Freitag, 09. November 2007, 13:37 Uhr

Beitrag von: O-PT-S

Weltklasse ade? Nicht mit der SPÖ!


"Wie vorsichtig man die diversen internationalen Uni-Rankings der letzten Jahre auch immer betrachten muss, bleibt ein Trend doch unübersehbar: Der kontinuierliche Rückfall der österreichischen Universitäten im internationalen Vergleich seit dem Jahr 2002!", so Nationalrat Erwin Niederwieser. Besonders die Umfrageergebnisse "seiner" Innsbrucker Universität, die bei der jüngsten Umfrage des "The Times Higher Education Supplement" aus den Top 200 gefallen ist, schmerzen Niederwieser.

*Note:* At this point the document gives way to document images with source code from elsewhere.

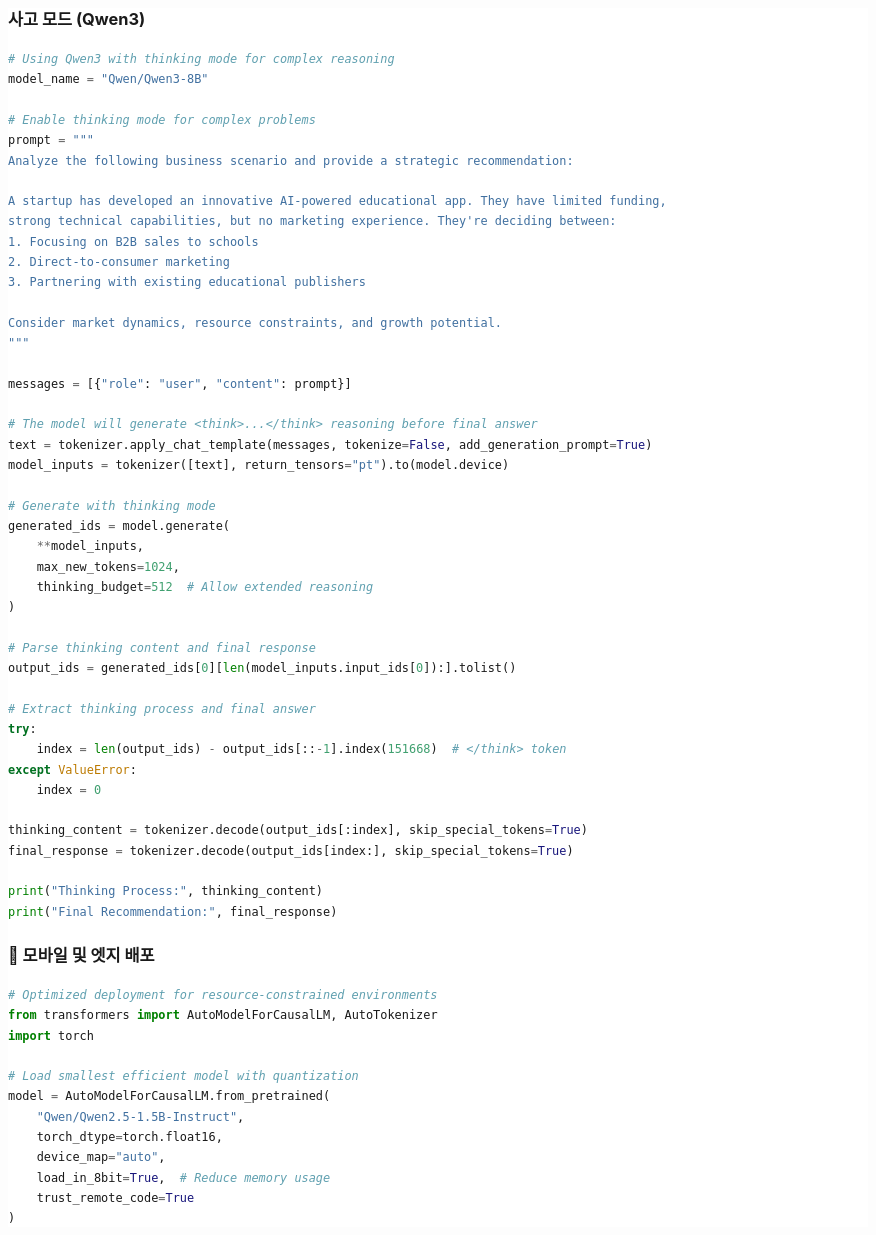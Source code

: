 ### 사고 모드 (Qwen3)

```python
# Using Qwen3 with thinking mode for complex reasoning
model_name = "Qwen/Qwen3-8B"

# Enable thinking mode for complex problems
prompt = """
Analyze the following business scenario and provide a strategic recommendation:

A startup has developed an innovative AI-powered educational app. They have limited funding, 
strong technical capabilities, but no marketing experience. They're deciding between:
1. Focusing on B2B sales to schools
2. Direct-to-consumer marketing
3. Partnering with existing educational publishers

Consider market dynamics, resource constraints, and growth potential.
"""

messages = [{"role": "user", "content": prompt}]

# The model will generate <think>...</think> reasoning before final answer
text = tokenizer.apply_chat_template(messages, tokenize=False, add_generation_prompt=True)
model_inputs = tokenizer([text], return_tensors="pt").to(model.device)

# Generate with thinking mode
generated_ids = model.generate(
    **model_inputs,
    max_new_tokens=1024,
    thinking_budget=512  # Allow extended reasoning
)

# Parse thinking content and final response
output_ids = generated_ids[0][len(model_inputs.input_ids[0]):].tolist()

# Extract thinking process and final answer
try:
    index = len(output_ids) - output_ids[::-1].index(151668)  # </think> token
except ValueError:
    index = 0

thinking_content = tokenizer.decode(output_ids[:index], skip_special_tokens=True)
final_response = tokenizer.decode(output_ids[index:], skip_special_tokens=True)

print("Thinking Process:", thinking_content)
print("Final Recommendation:", final_response)
```

### 📱 모바일 및 엣지 배포

```python
# Optimized deployment for resource-constrained environments
from transformers import AutoModelForCausalLM, AutoTokenizer
import torch

# Load smallest efficient model with quantization
model = AutoModelForCausalLM.from_pretrained(
    "Qwen/Qwen2.5-1.5B-Instruct",
    torch_dtype=torch.float16,
    device_map="auto",
    load_in_8bit=True,  # Reduce memory usage
    trust_remote_code=True
)

```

"Hier wird deutlich, dass alle Ziele, die Ex-Ministerin Gehrer einst in ihren süffigen Slogan von `Weltklasse.at` bündelte, weit verfehlt wurden," kritisiert Niederwieser. Insbesondere die Lostrennung der Medizin-Universität von der Gesamt-Universität habe sich als Rückschlag unter dem Motto "Außer Spesen nichts gewesen" erwiesen. "Zudem hat die Regierung Schüssel durch das Universitätsgesetz weite Teile des qualifizierten Mittelbaus von vielen Mitbestimmungsmöglichkeiten ausgeschlossen und die Universitäten baulich wie personell unterversorgt. Auch die versprochene Verbesserung der Arbeits- und Lernbedingungen für Lehrende und Studierende durch Einführung von Studiengebühren konnte nicht erreicht werden," bemängelt Niederwieser.

Dass die SPÖ nicht bereit ist, das hinzunehmen, zeige ein aktueller Antrag auf deutliche Erhöhung der Mittel für die Universitäten in den kommenden Jahren von derzeit 1,2 Prozent auf 2,0 Prozent des BIP "Ich appelliere hier an die Koalitionspartnerin, über den eigenen Schatten zu springen und alle Anstrengungen zu unterstützen, um die österreichischen Universitäten wieder ins internationale Spitzenfeld zu bringen," so Niederwieser abschließend.